◆ Extracted information:
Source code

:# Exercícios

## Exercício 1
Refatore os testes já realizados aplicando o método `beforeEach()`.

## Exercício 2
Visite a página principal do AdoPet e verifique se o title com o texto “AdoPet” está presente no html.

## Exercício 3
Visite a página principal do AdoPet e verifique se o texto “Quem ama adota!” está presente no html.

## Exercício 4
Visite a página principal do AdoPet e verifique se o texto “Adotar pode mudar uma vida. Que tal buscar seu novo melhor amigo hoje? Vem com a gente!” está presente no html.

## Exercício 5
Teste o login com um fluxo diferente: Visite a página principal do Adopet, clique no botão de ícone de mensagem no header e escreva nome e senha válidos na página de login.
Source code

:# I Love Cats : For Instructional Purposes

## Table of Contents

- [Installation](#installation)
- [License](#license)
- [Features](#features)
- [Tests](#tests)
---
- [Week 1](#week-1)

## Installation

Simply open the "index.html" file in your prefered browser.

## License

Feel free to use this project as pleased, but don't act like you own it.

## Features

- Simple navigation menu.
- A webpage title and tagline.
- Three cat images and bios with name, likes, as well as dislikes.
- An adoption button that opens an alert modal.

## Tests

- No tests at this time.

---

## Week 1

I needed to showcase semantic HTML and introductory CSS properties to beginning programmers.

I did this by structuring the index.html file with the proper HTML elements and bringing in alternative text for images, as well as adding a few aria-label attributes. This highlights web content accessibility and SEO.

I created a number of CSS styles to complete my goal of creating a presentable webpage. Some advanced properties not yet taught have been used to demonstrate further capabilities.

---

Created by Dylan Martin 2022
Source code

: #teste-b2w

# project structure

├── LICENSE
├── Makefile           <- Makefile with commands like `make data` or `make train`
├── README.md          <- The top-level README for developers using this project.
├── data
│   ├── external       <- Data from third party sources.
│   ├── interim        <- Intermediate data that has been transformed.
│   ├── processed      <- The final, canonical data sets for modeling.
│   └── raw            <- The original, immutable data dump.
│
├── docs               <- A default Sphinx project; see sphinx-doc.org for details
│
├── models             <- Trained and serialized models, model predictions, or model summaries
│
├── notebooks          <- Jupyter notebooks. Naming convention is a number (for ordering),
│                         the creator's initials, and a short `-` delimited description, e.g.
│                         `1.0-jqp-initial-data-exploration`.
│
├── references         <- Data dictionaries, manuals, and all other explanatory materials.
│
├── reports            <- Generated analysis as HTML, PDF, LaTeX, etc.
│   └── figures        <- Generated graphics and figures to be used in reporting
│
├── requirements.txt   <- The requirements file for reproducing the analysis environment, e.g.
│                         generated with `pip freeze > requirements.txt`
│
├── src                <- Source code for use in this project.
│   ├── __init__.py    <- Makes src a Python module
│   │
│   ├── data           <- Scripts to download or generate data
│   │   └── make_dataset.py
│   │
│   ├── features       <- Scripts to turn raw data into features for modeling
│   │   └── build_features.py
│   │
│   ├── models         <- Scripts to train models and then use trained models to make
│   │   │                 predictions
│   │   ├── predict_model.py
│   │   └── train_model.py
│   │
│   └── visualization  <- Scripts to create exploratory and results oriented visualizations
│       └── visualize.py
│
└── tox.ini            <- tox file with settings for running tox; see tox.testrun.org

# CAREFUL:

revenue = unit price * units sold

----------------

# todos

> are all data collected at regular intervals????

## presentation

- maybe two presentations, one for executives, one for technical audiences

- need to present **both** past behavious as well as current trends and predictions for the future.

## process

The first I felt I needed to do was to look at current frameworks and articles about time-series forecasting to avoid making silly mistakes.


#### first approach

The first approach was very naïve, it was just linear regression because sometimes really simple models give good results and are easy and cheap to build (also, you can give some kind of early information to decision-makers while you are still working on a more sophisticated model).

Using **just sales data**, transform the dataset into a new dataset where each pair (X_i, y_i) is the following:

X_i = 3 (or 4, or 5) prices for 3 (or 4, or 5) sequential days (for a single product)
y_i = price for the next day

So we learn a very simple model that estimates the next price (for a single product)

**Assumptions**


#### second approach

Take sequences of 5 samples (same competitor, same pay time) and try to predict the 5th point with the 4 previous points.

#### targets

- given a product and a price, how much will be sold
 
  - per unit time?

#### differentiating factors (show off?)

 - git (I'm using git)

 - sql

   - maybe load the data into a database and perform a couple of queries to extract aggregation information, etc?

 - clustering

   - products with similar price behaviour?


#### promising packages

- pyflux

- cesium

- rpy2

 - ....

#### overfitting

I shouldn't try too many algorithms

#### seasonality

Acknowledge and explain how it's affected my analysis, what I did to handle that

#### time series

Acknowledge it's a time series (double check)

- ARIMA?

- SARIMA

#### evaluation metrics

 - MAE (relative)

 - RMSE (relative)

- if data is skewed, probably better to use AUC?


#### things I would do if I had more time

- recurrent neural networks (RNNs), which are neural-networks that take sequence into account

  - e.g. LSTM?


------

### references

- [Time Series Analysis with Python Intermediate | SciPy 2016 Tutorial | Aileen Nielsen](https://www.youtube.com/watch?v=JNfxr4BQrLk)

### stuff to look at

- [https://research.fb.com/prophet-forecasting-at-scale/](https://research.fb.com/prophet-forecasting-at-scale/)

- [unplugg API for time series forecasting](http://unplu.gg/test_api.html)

◆ Try it: Write out the records again so that each line matches the original exactly.

◆ Answer space:
Source code

:# Exercícios

## Exercício 1
Refatore os testes já realizados aplicando o método `beforeEach()`.

## Exercício 2
Visite a página principal do AdoPet e verifique se o title com o texto “AdoPet” está presente no html.

## Exercício 3
Visite a página principal do AdoPet e verifique se o texto “Quem ama adota!” está presente no html.

## Exercício 4
Visite a página principal do AdoPet e verifique se o texto “Adotar pode mudar uma vida. Que tal buscar seu novo melhor amigo hoje? Vem com a gente!” está presente no html.

## Exercício 5
Teste o login com um fluxo diferente: Visite a página principal do Adopet, clique no botão de ícone de mensagem no header e escreva nome e senha válidos na página de login.
Source code

:# I Love Cats : For Instructional Purposes

## Table of Contents

- [Installation](#installation)
- [License](#license)
- [Features](#features)
- [Tests](#tests)
---
- [Week 1](#week-1)

## Installation

Simply open the "index.html" file in your prefered browser.

## License

Feel free to use this project as pleased, but don't act like you own it.

## Features

- Simple navigation menu.
- A webpage title and tagline.
- Three cat images and bios with name, likes, as well as dislikes.
- An adoption button that opens an alert modal.

## Tests

- No tests at this time.

---

## Week 1

I needed to showcase semantic HTML and introductory CSS properties to beginning programmers.

I did this by structuring the index.html file with the proper HTML elements and bringing in alternative text for images, as well as adding a few aria-label attributes. This highlights web content accessibility and SEO.

I created a number of CSS styles to complete my goal of creating a presentable webpage. Some advanced properties not yet taught have been used to demonstrate further capabilities.

---

Created by Dylan Martin 2022
Source code

: #teste-b2w

# project structure

├── LICENSE
├── Makefile           <- Makefile with commands like `make data` or `make train`
├── README.md          <- The top-level README for developers using this project.
├── data
│   ├── external       <- Data from third party sources.
│   ├── interim        <- Intermediate data that has been transformed.
│   ├── processed      <- The final, canonical data sets for modeling.
│   └── raw            <- The original, immutable data dump.
│
├── docs               <- A default Sphinx project; see sphinx-doc.org for details
│
├── models             <- Trained and serialized models, model predictions, or model summaries
│
├── notebooks          <- Jupyter notebooks. Naming convention is a number (for ordering),
│                         the creator's initials, and a short `-` delimited description, e.g.
│                         `1.0-jqp-initial-data-exploration`.
│
├── references         <- Data dictionaries, manuals, and all other explanatory materials.
│
├── reports            <- Generated analysis as HTML, PDF, LaTeX, etc.
│   └── figures        <- Generated graphics and figures to be used in reporting
│
├── requirements.txt   <- The requirements file for reproducing the analysis environment, e.g.
│                         generated with `pip freeze > requirements.txt`
│
├── src                <- Source code for use in this project.
│   ├── __init__.py    <- Makes src a Python module
│   │
│   ├── data           <- Scripts to download or generate data
│   │   └── make_dataset.py
│   │
│   ├── features       <- Scripts to turn raw data into features for modeling
│   │   └── build_features.py
│   │
│   ├── models         <- Scripts to train models and then use trained models to make
│   │   │                 predictions
│   │   ├── predict_model.py
│   │   └── train_model.py
│   │
│   └── visualization  <- Scripts to create exploratory and results oriented visualizations
│       └── visualize.py
│
└── tox.ini            <- tox file with settings for running tox; see tox.testrun.org

# CAREFUL:

revenue = unit price * units sold

----------------

# todos

> are all data collected at regular intervals????

## presentation

- maybe two presentations, one for executives, one for technical audiences

- need to present **both** past behavious as well as current trends and predictions for the future.

## process

The first I felt I needed to do was to look at current frameworks and articles about time-series forecasting to avoid making silly mistakes.


#### first approach

The first approach was very naïve, it was just linear regression because sometimes really simple models give good results and are easy and cheap to build (also, you can give some kind of early information to decision-makers while you are still working on a more sophisticated model).

Using **just sales data**, transform the dataset into a new dataset where each pair (X_i, y_i) is the following:

X_i = 3 (or 4, or 5) prices for 3 (or 4, or 5) sequential days (for a single product)
y_i = price for the next day

So we learn a very simple model that estimates the next price (for a single product)

**Assumptions**


#### second approach

Take sequences of 5 samples (same competitor, same pay time) and try to predict the 5th point with the 4 previous points.

#### targets

- given a product and a price, how much will be sold
 
  - per unit time?

#### differentiating factors (show off?)

 - git (I'm using git)

 - sql

   - maybe load the data into a database and perform a couple of queries to extract aggregation information, etc?

 - clustering

   - products with similar price behaviour?


#### promising packages

- pyflux

- cesium

- rpy2

 - ....

#### overfitting

I shouldn't try too many algorithms

#### seasonality

Acknowledge and explain how it's affected my analysis, what I did to handle that

#### time series

Acknowledge it's a time series (double check)

- ARIMA?

- SARIMA

#### evaluation metrics

 - MAE (relative)

 - RMSE (relative)

- if data is skewed, probably better to use AUC?


#### things I would do if I had more time

- recurrent neural networks (RNNs), which are neural-networks that take sequence into account

  - e.g. LSTM?


------

### references

- [Time Series Analysis with Python Intermediate | SciPy 2016 Tutorial | Aileen Nielsen](https://www.youtube.com/watch?v=JNfxr4BQrLk)

### stuff to look at

- [https://research.fb.com/prophet-forecasting-at-scale/](https://research.fb.com/prophet-forecasting-at-scale/)

- [unplugg API for time series forecasting](http://unplu.gg/test_api.html)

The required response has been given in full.